** Opening Data shown block **
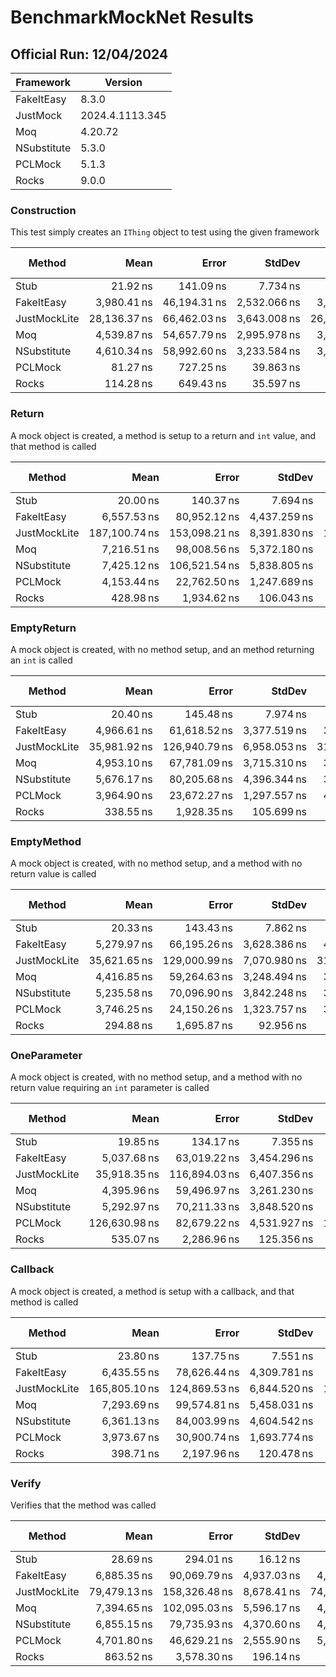 # BenchmarkMockNet Results

## Official Run: 12/04/2024

| Framework | Version |
|-----------|---------|
| FakeItEasy | 8.3.0 |
| JustMock | 2024.4.1113.345 |
| Moq | 4.20.72 |
| NSubstitute | 5.3.0 |
| PCLMock | 5.1.3 |
| Rocks | 9.0.0 |

### Construction

This test simply creates an `IThing` object to test using the given framework

| Method       | Mean         | Error        | StdDev       | Median       | Ratio    | RatioSD | Gen0   | Allocated | Alloc Ratio |
|------------- |-------------:|-------------:|-------------:|-------------:|---------:|--------:|-------:|----------:|------------:|
| Stub         |     21.92 ns |    141.09 ns |     7.734 ns |     23.70 ns |     1.11 |    0.53 |      - |      24 B |        1.00 |
| FakeItEasy   |  3,980.41 ns | 46,194.31 ns | 2,532.066 ns |  3,304.76 ns |   201.05 |  137.51 | 0.0300 |    2938 B |      122.42 |
| JustMockLite | 28,136.37 ns | 66,462.03 ns | 3,643.008 ns | 26,047.76 ns | 1,421.17 |  538.17 | 0.2000 |   16928 B |      705.33 |
| Moq          |  4,539.87 ns | 54,657.79 ns | 2,995.978 ns |  3,959.12 ns |   229.31 |  161.10 | 0.0200 |    2088 B |       87.00 |
| NSubstitute  |  4,610.34 ns | 58,992.60 ns | 3,233.584 ns |  3,338.53 ns |   232.87 |  171.24 | 0.0600 |    5064 B |      211.00 |
| PCLMock      |     81.27 ns |    727.25 ns |    39.863 ns |     80.54 ns |     4.10 |    2.36 |      - |     144 B |        6.00 |
| Rocks        |    114.28 ns |    649.43 ns |    35.597 ns |    116.96 ns |     5.77 |    2.65 |      - |     128 B |        5.33 |

### Return

A mock object is created, a method is setup to a return and `int` value, and that method is called

| Method       | Mean          | Error         | StdDev       | Median        | Ratio     | RatioSD  | Gen0   | Gen1   | Gen2   | Allocated | Alloc Ratio |
|------------- |--------------:|--------------:|-------------:|--------------:|----------:|---------:|-------:|-------:|-------:|----------:|------------:|
| Stub         |      20.00 ns |     140.37 ns |     7.694 ns |      22.06 ns |      1.13 |     0.61 |      - |      - |      - |      24 B |        1.00 |
| FakeItEasy   |   6,557.53 ns |  80,952.12 ns | 4,437.259 ns |   4,157.54 ns |    372.11 |   277.92 | 0.0500 | 0.0100 | 0.0100 |    5055 B |      210.62 |
| JustMockLite | 187,100.74 ns | 153,098.21 ns | 8,391.830 ns | 182,385.53 ns | 10,617.18 | 4,325.82 | 0.4100 | 0.4000 |      - |   34713 B |    1,446.38 |
| Moq          |   7,216.51 ns |  98,008.56 ns | 5,372.180 ns |   4,807.78 ns |    409.51 |   327.76 | 0.0400 |      - |      - |    3952 B |      164.67 |
| NSubstitute  |   7,425.12 ns | 106,521.54 ns | 5,838.805 ns |   4,063.17 ns |    421.34 |   351.45 | 0.0900 |      - |      - |    7536 B |      314.00 |
| PCLMock      |   4,153.44 ns |  22,762.50 ns | 1,247.689 ns |   4,494.09 ns |    235.69 |   115.91 | 0.0200 |      - |      - |    1800 B |       75.00 |
| Rocks        |     428.98 ns |   1,934.62 ns |   106.043 ns |     387.88 ns |     24.34 |    11.33 |      - |      - |      - |     376 B |       15.67 |

### EmptyReturn

A mock object is created, with no method setup, and an method returning an `int` is called

| Method       | Mean         | Error         | StdDev       | Median       | Ratio    | RatioSD | Gen0   | Gen1   | Allocated | Alloc Ratio |
|------------- |-------------:|--------------:|-------------:|-------------:|---------:|--------:|-------:|-------:|----------:|------------:|
| Stub         |     20.40 ns |     145.48 ns |     7.974 ns |     22.37 ns |     1.14 |    0.62 |      - |      - |      24 B |        1.00 |
| FakeItEasy   |  4,966.61 ns |  61,618.52 ns | 3,377.519 ns |  3,695.11 ns |   277.18 |  208.70 | 0.0400 |      - |    3809 B |      158.71 |
| JustMockLite | 35,981.92 ns | 126,940.79 ns | 6,958.053 ns | 31,982.32 ns | 2,008.13 |  899.01 | 0.2400 | 0.1100 |   20641 B |      860.04 |
| Moq          |  4,953.10 ns |  67,781.09 ns | 3,715.310 ns |  3,397.27 ns |   276.43 |  223.42 | 0.0200 |      - |    2456 B |      102.33 |
| NSubstitute  |  5,676.17 ns |  80,205.68 ns | 4,396.344 ns |  3,175.17 ns |   316.78 |  262.26 | 0.0600 |      - |    5760 B |      240.00 |
| PCLMock      |  3,964.90 ns |  23,672.27 ns | 1,297.557 ns |  4,529.38 ns |   221.28 |  112.94 | 0.0200 |      - |    1800 B |       75.00 |
| Rocks        |    338.55 ns |   1,928.35 ns |   105.699 ns |    307.14 ns |    18.89 |    9.49 |      - |      - |     376 B |       15.67 |

### EmptyMethod

A mock object is created, with no method setup, and a method with no return value is called

| Method       | Mean         | Error         | StdDev       | Median       | Ratio    | RatioSD | Gen0   | Gen1   | Allocated | Alloc Ratio |
|------------- |-------------:|--------------:|-------------:|-------------:|---------:|--------:|-------:|-------:|----------:|------------:|
| Stub         |     20.33 ns |     143.43 ns |     7.862 ns |     22.16 ns |     1.13 |    0.61 |      - |      - |      24 B |        1.00 |
| FakeItEasy   |  5,279.97 ns |  66,195.26 ns | 3,628.386 ns |  4,074.53 ns |   294.48 |  221.78 | 0.0400 |      - |    3785 B |      157.71 |
| JustMockLite | 35,621.65 ns | 129,000.99 ns | 7,070.980 ns | 31,545.01 ns | 1,986.74 |  879.19 | 0.2400 | 0.1100 |   20529 B |      855.38 |
| Moq          |  4,416.85 ns |  59,264.63 ns | 3,248.494 ns |  3,016.04 ns |   246.34 |  194.93 | 0.0200 |      - |    2432 B |      101.33 |
| NSubstitute  |  5,235.58 ns |  70,096.90 ns | 3,842.248 ns |  3,138.10 ns |   292.01 |  230.69 | 0.0600 |      - |    5760 B |      240.00 |
| PCLMock      |  3,746.25 ns |  24,150.26 ns | 1,323.757 ns |  3,999.61 ns |   208.94 |  108.40 | 0.0200 |      - |    1784 B |       74.33 |
| Rocks        |    294.88 ns |   1,695.87 ns |    92.956 ns |    261.91 ns |    16.45 |    8.18 |      - |      - |     328 B |       13.67 |

### OneParameter

A mock object is created, with no method setup, and a method with no return value requiring an `int` parameter is called

| Method       | Mean          | Error         | StdDev       | Median        | Ratio    | RatioSD  | Gen0   | Gen1   | Allocated | Alloc Ratio |
|------------- |--------------:|--------------:|-------------:|--------------:|---------:|---------:|-------:|-------:|----------:|------------:|
| Stub         |      19.85 ns |     134.17 ns |     7.355 ns |      22.55 ns |     1.13 |     0.59 |      - |      - |      24 B |        1.00 |
| FakeItEasy   |   5,037.68 ns |  63,019.22 ns | 3,454.296 ns |   3,660.07 ns |   286.12 |   214.21 | 0.0400 |      - |    3921 B |      163.38 |
| JustMockLite |  35,918.35 ns | 116,894.03 ns | 6,407.356 ns |  32,404.15 ns | 2,040.05 |   878.56 | 0.2500 | 0.1100 |   21001 B |      875.04 |
| Moq          |   4,395.96 ns |  59,496.97 ns | 3,261.230 ns |   2,943.79 ns |   249.68 |   198.03 | 0.0200 |      - |    2464 B |      102.67 |
| NSubstitute  |   5,292.97 ns |  70,211.33 ns | 3,848.520 ns |   3,145.33 ns |   300.62 |   234.89 | 0.0600 |      - |    5792 B |      241.33 |
| PCLMock      | 126,630.98 ns |  82,679.22 ns | 4,531.927 ns | 124,237.18 ns | 7,192.25 | 2,870.92 | 0.1200 | 0.1100 |   10478 B |      436.58 |
| Rocks        |     535.07 ns |   2,286.96 ns |   125.356 ns |     484.05 ns |    30.39 |    13.77 |      - |      - |     392 B |       16.33 |

### Callback

A mock object is created, a method is setup with a callback, and that method is called

| Method       | Mean          | Error         | StdDev       | Median        | Ratio    | RatioSD  | Gen0   | Gen1   | Allocated | Alloc Ratio |
|------------- |--------------:|--------------:|-------------:|--------------:|---------:|---------:|-------:|-------:|----------:|------------:|
| Stub         |      23.80 ns |     137.75 ns |     7.551 ns |      26.43 ns |     1.09 |     0.47 |      - |      - |      24 B |        1.00 |
| FakeItEasy   |   6,435.55 ns |  78,626.44 ns | 4,309.781 ns |   4,097.05 ns |   293.70 |   202.50 | 0.0600 | 0.0100 |    5247 B |      218.62 |
| JustMockLite | 165,805.10 ns | 124,869.53 ns | 6,844.520 ns | 161,891.83 ns | 7,566.92 | 2,491.64 | 0.4100 | 0.4000 |   34689 B |    1,445.38 |
| Moq          |   7,293.69 ns |  99,574.81 ns | 5,458.031 ns |   4,672.58 ns |   332.87 |   250.64 | 0.0400 |      - |    4112 B |      171.33 |
| NSubstitute  |   6,361.13 ns |  84,003.99 ns | 4,604.542 ns |   3,733.59 ns |   290.31 |   212.81 | 0.0800 |      - |    6784 B |      282.67 |
| PCLMock      |   3,973.67 ns |  30,900.74 ns | 1,693.774 ns |   4,320.88 ns |   181.35 |    91.80 | 0.0200 |      - |    1992 B |       83.00 |
| Rocks        |     398.71 ns |   2,197.96 ns |   120.478 ns |     350.16 ns |    18.20 |     7.76 |      - |      - |     416 B |       17.33 |

### Verify

Verifies that the method was called

| Method       | Mean         | Error         | StdDev      | Median       | Ratio    | RatioSD  | Gen0   | Gen1   | Allocated | Alloc Ratio |
|------------- |-------------:|--------------:|------------:|-------------:|---------:|---------:|-------:|-------:|----------:|------------:|
| Stub         |     28.69 ns |     294.01 ns |    16.12 ns |     25.00 ns |     1.24 |     0.88 |      - |      - |      24 B |        1.00 |
| FakeItEasy   |  6,885.35 ns |  90,069.79 ns | 4,937.03 ns |  4,270.25 ns |   297.10 |   244.85 | 0.0600 | 0.0100 |    5567 B |      231.96 |
| JustMockLite | 79,479.13 ns | 158,326.48 ns | 8,678.41 ns | 74,514.44 ns | 3,429.49 | 1,642.31 | 0.4700 | 0.4600 |   39810 B |    1,658.75 |
| Moq          |  7,394.65 ns | 102,095.03 ns | 5,596.17 ns |  4,507.46 ns |   319.08 |   272.93 | 0.0400 |      - |    4016 B |      167.33 |
| NSubstitute  |  6,855.15 ns |  79,735.93 ns | 4,370.60 ns |  4,365.06 ns |   295.80 |   225.81 | 0.0800 |      - |    7272 B |      303.00 |
| PCLMock      |  4,701.80 ns |  46,629.21 ns | 2,555.90 ns |  5,118.33 ns |   202.88 |   141.05 | 0.0300 |      - |    2560 B |      106.67 |
| Rocks        |    863.52 ns |   3,578.30 ns |   196.14 ns |    769.67 ns |    37.26 |    19.18 |      - |      - |     640 B |       26.67 |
** Closing Data shown block **
• Exercise requirements: Word for word, restate the lines of the data above that fall between the line holding "70,211.33 ns | 3,848.520 ns" and the line holding "78,626.44 ns | 4,309.781 ns", inclusive, and no other lines.

• Solved exercise:
| NSubstitute  |   5,292.97 ns |  70,211.33 ns | 3,848.520 ns |   3,145.33 ns |   300.62 |   234.89 | 0.0600 |      - |    5792 B |      241.33 |
| PCLMock      | 126,630.98 ns |  82,679.22 ns | 4,531.927 ns | 124,237.18 ns | 7,192.25 | 2,870.92 | 0.1200 | 0.1100 |   10478 B |      436.58 |
| Rocks        |     535.07 ns |   2,286.96 ns |   125.356 ns |     484.05 ns |    30.39 |    13.77 |      - |      - |     392 B |       16.33 |

### Callback

A mock object is created, a method is setup with a callback, and that method is called

| Method       | Mean          | Error         | StdDev       | Median        | Ratio    | RatioSD  | Gen0   | Gen1   | Allocated | Alloc Ratio |
|------------- |--------------:|--------------:|-------------:|--------------:|---------:|---------:|-------:|-------:|----------:|------------:|
| Stub         |      23.80 ns |     137.75 ns |     7.551 ns |      26.43 ns |     1.09 |     0.47 |      - |      - |      24 B |        1.00 |
| FakeItEasy   |   6,435.55 ns |  78,626.44 ns | 4,309.781 ns |   4,097.05 ns |   293.70 |   202.50 | 0.0600 | 0.0100 |    5247 B |      218.62 |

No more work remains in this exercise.